## MATERIAL FOR THIS EXERCISE
:::::

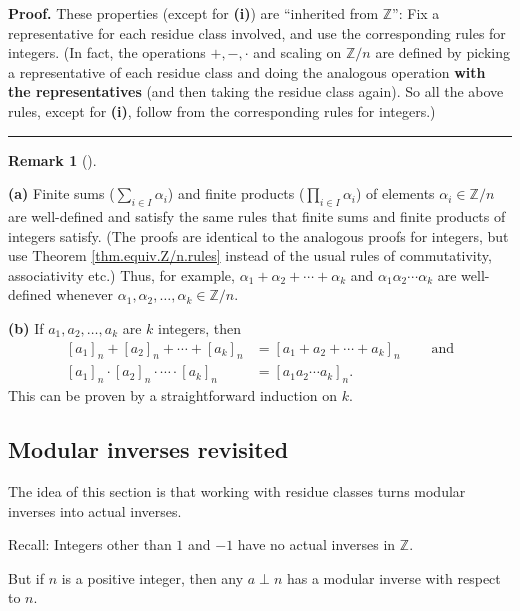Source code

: \documentclass[numbers=enddot,12pt,final,onecolumn,notitlepage]{scrartcl}%
\numberwithin{exer}{subsection}
\theoremstyle{definition}
\newtheorem{remk}[theo]{Remark}
\newenvironment{remark}[1][]
{\begin{remk}[#1]\begin{leftbar}}
{\end{leftbar}\end{remk}}
\newenvironment{proof}[1][Proof]{\noindent\textbf{#1.} }{\ \rule{0.5em}{0.5em}}
\let\sumnonlimits\sum
\let\prodnonlimits\prod
\renewcommand{\sum}{\sumnonlimits\limits}
\renewcommand{\prod}{\prodnonlimits\limits}
\begin{document}
\begin{proof}
These properties (except for \textbf{(i)}) are \textquotedblleft inherited
from $\mathbb{Z}$\textquotedblright: Fix a representative for each residue
class involved, and use the corresponding rules for integers. (In fact, the
operations $+,-,\cdot$ and scaling on $\mathbb{Z}/n$ are defined by picking a
representative of each residue class and doing the analogous operation
\textbf{with the representatives} (and then taking the residue class again).
So all the above rules, except for \textbf{(i)}, follow from the corresponding
rules for integers.)
\end{proof}

\begin{remark}
\textbf{(a)} Finite sums ($\sum_{i\in I}\alpha_{i}$) and finite products
($\prod_{i\in I}\alpha_{i}$) of elements $\alpha_{i}\in\mathbb{Z}/n$ are
well-defined and satisfy the same rules that finite sums and finite products
of integers satisfy. (The proofs are identical to the analogous proofs for
integers, but use Theorem \ref{thm.equiv.Z/n.rules} instead of the usual rules
of commutativity, associativity etc.) Thus, for example, $\alpha_{1}%
+\alpha_{2}+\cdots+\alpha_{k}$ and $\alpha_{1}\alpha_{2}\cdots\alpha_{k}$ are
well-defined whenever $\alpha_{1},\alpha_{2},\ldots,\alpha_{k}\in\mathbb{Z}/n$.

\textbf{(b)} If $a_{1},a_{2},\ldots,a_{k}$ are $k$ integers, then
\begin{align*}
\left[  a_{1}\right]  _{n}+\left[  a_{2}\right]  _{n}+\cdots+\left[
a_{k}\right]  _{n}  &  =\left[  a_{1}+a_{2}+\cdots+a_{k}\right]
_{n}\ \ \ \ \ \ \ \ \ \ \text{and}\\
\left[  a_{1}\right]  _{n}\cdot\left[  a_{2}\right]  _{n}\cdot\cdots
\cdot\left[  a_{k}\right]  _{n}  &  =\left[  a_{1}a_{2}\cdots a_{k}\right]
_{n}.
\end{align*}
This can be proven by a straightforward induction on $k$.
\end{remark}

\subsection{Modular inverses revisited}

The idea of this section is that working with residue classes turns modular
inverses into actual inverses.

Recall: Integers other than $1$ and $-1$ have no actual inverses in
$\mathbb{Z}$.

But if $n$ is a positive integer, then any $a\perp n$ has a modular inverse
with respect to $n$.
\end{document}
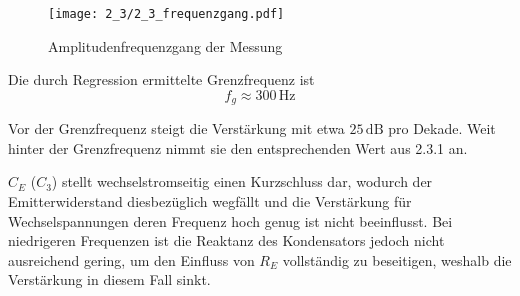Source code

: \begin{figure}[H]
  \begin{center}
    \texttt{[image: 2\_3/2\_3\_frequenzgang.pdf]}
  \end{center}
  \caption{Amplitudenfrequenzgang der Messung}
\end{figure}

Die durch Regression ermittelte Grenzfrequenz ist
\[f_g \approx 300 \, \si{\hertz}\]

Vor der Grenzfrequenz steigt die Verstärkung mit etwa $25 \, \si{\deci\bel}$ pro
Dekade. Weit hinter der Grenzfrequenz nimmt sie den entsprechenden Wert aus
2.3.1 an.

$C_E$ ($C_3$) stellt wechselstromseitig einen Kurzschluss dar, wodurch der
Emitterwiderstand diesbezüglich wegfällt und die Verstärkung für 
Wechselspannungen deren Frequenz hoch genug ist nicht beeinflusst. Bei
niedrigeren Frequenzen ist die Reaktanz des Kondensators jedoch nicht
ausreichend gering, um den Einfluss von $R_E$ vollständig zu beseitigen, weshalb
die Verstärkung in diesem Fall sinkt.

:::::

## EXERCISE OBJECTIVE
Your copy should match the records above exactly, apart from the pictures, which stay out.

## TASK RESPONSE
Source code

: \documentclass[numbers=enddot,12pt,final,onecolumn,notitlepage]{scrartcl}%
\numberwithin{exer}{subsection}
\theoremstyle{definition}
\newtheorem{remk}[theo]{Remark}
\newenvironment{remark}[1][]
{\begin{remk}[#1]\begin{leftbar}}
{\end{leftbar}\end{remk}}
\newenvironment{proof}[1][Proof]{\noindent\textbf{#1.} }{\ \rule{0.5em}{0.5em}}
\let\sumnonlimits\sum
\let\prodnonlimits\prod
\renewcommand{\sum}{\sumnonlimits\limits}
\renewcommand{\prod}{\prodnonlimits\limits}
\begin{document}
\begin{proof}
These properties (except for \textbf{(i)}) are \textquotedblleft inherited
from $\mathbb{Z}$\textquotedblright: Fix a representative for each residue
class involved, and use the corresponding rules for integers. (In fact, the
operations $+,-,\cdot$ and scaling on $\mathbb{Z}/n$ are defined by picking a
representative of each residue class and doing the analogous operation
\textbf{with the representatives} (and then taking the residue class again).
So all the above rules, except for \textbf{(i)}, follow from the corresponding
rules for integers.)
\end{proof}

\begin{remark}
\textbf{(a)} Finite sums ($\sum_{i\in I}\alpha_{i}$) and finite products
($\prod_{i\in I}\alpha_{i}$) of elements $\alpha_{i}\in\mathbb{Z}/n$ are
well-defined and satisfy the same rules that finite sums and finite products
of integers satisfy. (The proofs are identical to the analogous proofs for
integers, but use Theorem \ref{thm.equiv.Z/n.rules} instead of the usual rules
of commutativity, associativity etc.) Thus, for example, $\alpha_{1}%
+\alpha_{2}+\cdots+\alpha_{k}$ and $\alpha_{1}\alpha_{2}\cdots\alpha_{k}$ are
well-defined whenever $\alpha_{1},\alpha_{2},\ldots,\alpha_{k}\in\mathbb{Z}/n$.

\textbf{(b)} If $a_{1},a_{2},\ldots,a_{k}$ are $k$ integers, then
\begin{align*}
\left[  a_{1}\right]  _{n}+\left[  a_{2}\right]  _{n}+\cdots+\left[
a_{k}\right]  _{n}  &  =\left[  a_{1}+a_{2}+\cdots+a_{k}\right]
_{n}\ \ \ \ \ \ \ \ \ \ \text{and}\\
\left[  a_{1}\right]  _{n}\cdot\left[  a_{2}\right]  _{n}\cdot\cdots
\cdot\left[  a_{k}\right]  _{n}  &  =\left[  a_{1}a_{2}\cdots a_{k}\right]
_{n}.
\end{align*}
This can be proven by a straightforward induction on $k$.
\end{remark}

\subsection{Modular inverses revisited}

The idea of this section is that working with residue classes turns modular
inverses into actual inverses.

Recall: Integers other than $1$ and $-1$ have no actual inverses in
$\mathbb{Z}$.

But if $n$ is a positive integer, then any $a\perp n$ has a modular inverse
with respect to $n$.
\end{document}
Source code

: \begin{figure}[H]
  \begin{center}
    \texttt{[image: 2\_3/2\_3\_frequenzgang.pdf]}
  \end{center}
  \caption{Amplitudenfrequenzgang der Messung}
\end{figure}

Die durch Regression ermittelte Grenzfrequenz ist
\[f_g \approx 300 \, \si{\hertz}\]

Vor der Grenzfrequenz steigt die Verstärkung mit etwa $25 \, \si{\deci\bel}$ pro
Dekade. Weit hinter der Grenzfrequenz nimmt sie den entsprechenden Wert aus
2.3.1 an.

$C_E$ ($C_3$) stellt wechselstromseitig einen Kurzschluss dar, wodurch der
Emitterwiderstand diesbezüglich wegfällt und die Verstärkung für 
Wechselspannungen deren Frequenz hoch genug ist nicht beeinflusst. Bei
niedrigeren Frequenzen ist die Reaktanz des Kondensators jedoch nicht
ausreichend gering, um den Einfluss von $R_E$ vollständig zu beseitigen, weshalb
die Verstärkung in diesem Fall sinkt.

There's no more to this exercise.